Endlich waren die Vorbereitungen abgeschlossen, und er konnte zur Tat schreiten. Vorsichtig stellte er ein Reagenzglas mit der besonders zubereiteten DNA-Lösung in ein Analysegerät und schaltete es ein. Auf diesen Augenblick hatte er hingearbeitet. Fast schon ungehalten blickte Saalfeld auf die Uhr über der Tür, die dem feierlichen Augenblick so gar nicht Rechnung trug und einfach weitertickte. Er hatte jede Menge Hürden nehmen müssen, um das Blut zu bekommen. Aber jetzt würde der Computer ihm in Kürze den genauen Bauplan des NF1-Gens von Jette Lindner anzeigen. Diesen musste er dann nur noch mit dem herkömmlichen NF1-Gen vergleichen. Wo das Gen von dem üblichen Muster abwich, lag die Mutation. Falls es mehrere Mutationen gab, die in Frage kämen – was er nicht hoffte –, würde er die falschen noch aussortieren müssen.
Die Analyse begann. Wie früher als Student spürte Saalfeld eine merkwürdige Ergriffenheit, als die ersten Buchstabenfolgen über den Bildschirm flatterten: »atggccg cgcacaggcc ggtggaatgg …« Der genetische Code kam mit nur vier Buchstaben aus. Mehr brauchte er nicht. Die Buchstaben waren Abkürzungen für die vier chemischen Stoffe, aus denen jedes Gen bestand. Was ein Gen vom anderen unterschied, war lediglich die Anordnung der Buchstaben und die Länge des Codes. Das NF1-Gen bestand zum Beispiel aus rund 12 000 Buchstaben. Dass sich das Buch des gesamten Lebens auf nur vier Steuerungselemente reduzieren ließ, faszinierte Saalfeld immer noch. Er klickte auf die Sanduhr auf seinem Desktop. Noch fünfundzwanzig Minuten.
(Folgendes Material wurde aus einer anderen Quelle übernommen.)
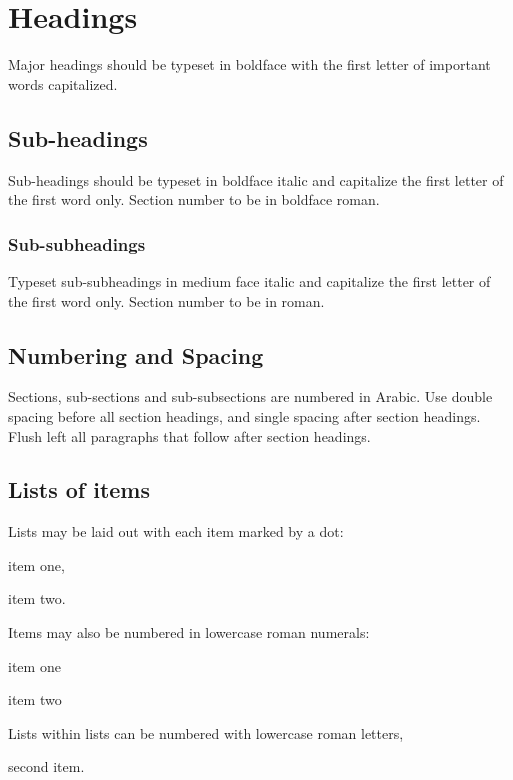 \documentclass[twoside]{article}
\begin{document}
\section{Headings}
\noindent
Major headings should be typeset in boldface with the first
letter of important words capitalized.

\subsection{Sub-headings}
\noindent
Sub-headings should be typeset in boldface italic and capitalize
the first letter of the first word only. Section number to be in
boldface roman.

\subsubsection{Sub-subheadings}
\noindent
Typeset sub-subheadings in medium face italic and capitalize the
first letter of the first word only. Section number to be in
roman.

\subsection{Numbering and Spacing}
\noindent
Sections, sub-sections and sub-subsections are numbered in
Arabic.  Use double spacing before all section headings, and
single spacing after section headings. Flush left all paragraphs
that follow after section headings.

\subsection{Lists of items}
\noindent
Lists may be laid out with each item marked by a dot:
\begin{itemlist}
 \item item one,
 \item item two.
\end{itemlist}
Items may also be numbered in lowercase roman numerals:
\begin{romanlist}
 \item item one
 \item item two
          \begin{alphlist}
          \item Lists within lists can be numbered with lowercase
              roman letters,
          \item second item.
          \end{alphlist}
\end{romanlist}
\end{document}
Mit der Entführung der Jugendlichen war er ein großes Risiko eingegangen, doch es würde sich lohnen. Allerdings hatte sein Sohn die Sache unnötig verkompliziert. Es war nicht gerade geplant gewesen, dass er ihn belauschen und dem Kommissar alles brühwarm erzählen würde. Zum Glück hatte die Polizei ihm nicht geglaubt. Nur gut, dass die Aussage nicht an die Presse gelangt war. Immerhin hatte sein Sohn sehr genau beschrieben, was er bei dem Mädchen zu finden hoffte. Inzwischen hatte er alles veranlasst, um seinen Sprössling so bald wie möglich in ein Internat zu geben. Dann konnte er ihm nicht mehr dazwischenfunken. Auch hatte es sich im Nachhinein als überaus klug erwiesen, dass sie den Sohn des Kochs mitentführt hatten. So hatte er den Kommissar auf die falsche Fährte mit dem Liebesurlaub locken können. Nur Carmen hatte etwas rumgezickt, als er von ihr verlangt hatte, bei der Polizei falsch auszusagen. Aber er hatte sie in der Hand. Letztlich hatte sie alles so gemacht, wie er es wollte. Und Marie war überhaupt kein Problem gewesen. Sie hatte ihre freundlichen Augen weit aufgerissen, als er ihr 20 000 Euro für eine Falschaussage bot, und dann die Hände ausgestreckt. Vorsichtshalber hatte er sie danach zu einer befreundeten Familie nach Acapulco vermittelt, damit sie, aus welchen Gründen auch immer, nicht doch noch ins Visier der Polizei geraten konnte. Er hatte in jeder Hinsicht sehr umsichtig reagiert. Er hatte Wim sogar rechtzeitig damit beauftragt, ein paar Haare von Jette Lindner im Palmenhain zu verstreuen. So hatten die fleißigen Polizeibeamten etwas finden können. Und nicht zuletzt hatte sich das Verlies im Affenhaus bestens bewährt. Der Kommissar selbst hatte mit einer Leiter auf der Plattform nachgesehen, jedoch nichts gefunden. Die DNA der Jugendlichen, die die Spurensicherung dort sichergestellt hatte, hatte sich der Kommissar damit erklärt, dass die beidenauch hier einem heimlichen Stelldichein nachgegangen waren. Es war nicht nur gut, dass er Jonah Mint mitentführt hatte. Es war genial gewesen.